Há umas boas décadas venho identificando-me com a defesa do que se usou chamar de Direitos Humanos. No início nossas ações eram basicamente de enfrentamento do Estado, truculento e cerceador das liberdades políticas e de organização social. Das cartas de protesto enviadas às autoridades repressoras nos anos 1980 ao modelo de comunicação virtual da ONG DHNet e ao status de ministério de uma Secretaria Especial de Direitos Humanos muita coisa mudou no País. Mas, às vezes me pego a pensar: – Por que precisamos fazer isso? Parece tão óbvio que o homem deve respeitar a vida e deixá-la fluir garbosa e viçosa que às vezes me enerva a alma ter que brigar para manter ativo esse fluxo.
Ao contrário do que possa parecer ao observador desatento não amo essa luta sem quartel e sem fim, prefiro ocupar o meu tempo de não trabalho com o ócio. Sim o ócio. Como ensina Rubem Alves, é bem melhor levar os olhos para passear – nada de caminhadas com cara de malhação –, passeios, estímulos à mente e ao espírito do que ocupá-los com a pesquisa de filigranas jurídicas que possam impedir uma injustiça social de ser perpetrada. Tenho a convicção que passar momentos com a família e os amigos para falar das belezas da natureza e da imaginação humana são bem mais interessantes do que ter que se envolver na luta por Direitos Humanos. Boa parte dos militantes de Direitos Humanos que conheço também gostaria de dedicar mais tempo ao não-fazer-nada, este óleo do espírito, mas isso não se fará possível enquanto houver homens marginalizados por outros homens em relação ao acesso à dignidade, alimentação, moradia, educação, saúde, trabalho e lazer.

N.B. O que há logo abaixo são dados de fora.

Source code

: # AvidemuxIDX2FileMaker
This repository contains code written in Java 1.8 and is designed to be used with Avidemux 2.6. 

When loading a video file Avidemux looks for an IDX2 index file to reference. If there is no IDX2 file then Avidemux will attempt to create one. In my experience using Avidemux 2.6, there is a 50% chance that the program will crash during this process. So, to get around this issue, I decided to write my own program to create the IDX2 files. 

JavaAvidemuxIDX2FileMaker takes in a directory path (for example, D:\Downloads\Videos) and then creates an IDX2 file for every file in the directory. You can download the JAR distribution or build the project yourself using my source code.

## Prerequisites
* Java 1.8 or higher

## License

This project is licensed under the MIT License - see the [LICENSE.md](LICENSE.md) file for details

Espero que chegue o dia em que precisemos explicar – como muita dificuldade – aos mais jovens o que era a luta por Direitos Humanos; um tempo de intransigência que virou memória. Enquanto isso não se torna realidade teremos que dividir o tempo e as nossas energias entre o olhar perdido sobre o mar, o encanto do por do sol atrás das serras, o saborear de uma boa cachaça (para quem gosta), o prazer da leitura, o espreguiçar num fim de tarde e lutar por justiça e paz. Grande ironia, não é?